> TASK OBJECTIVE
Could you repeat, word for word, every line from the one containing "- modifying classes with js" through the final line of the records below, and nothing else?

[Plain-text document sources]
■ ■ ■
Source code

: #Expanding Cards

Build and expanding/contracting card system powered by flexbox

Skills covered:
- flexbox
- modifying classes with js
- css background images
■ ■ ■
> SOLUTION TO THIS EXERCISE
- modifying classes with js
- css background images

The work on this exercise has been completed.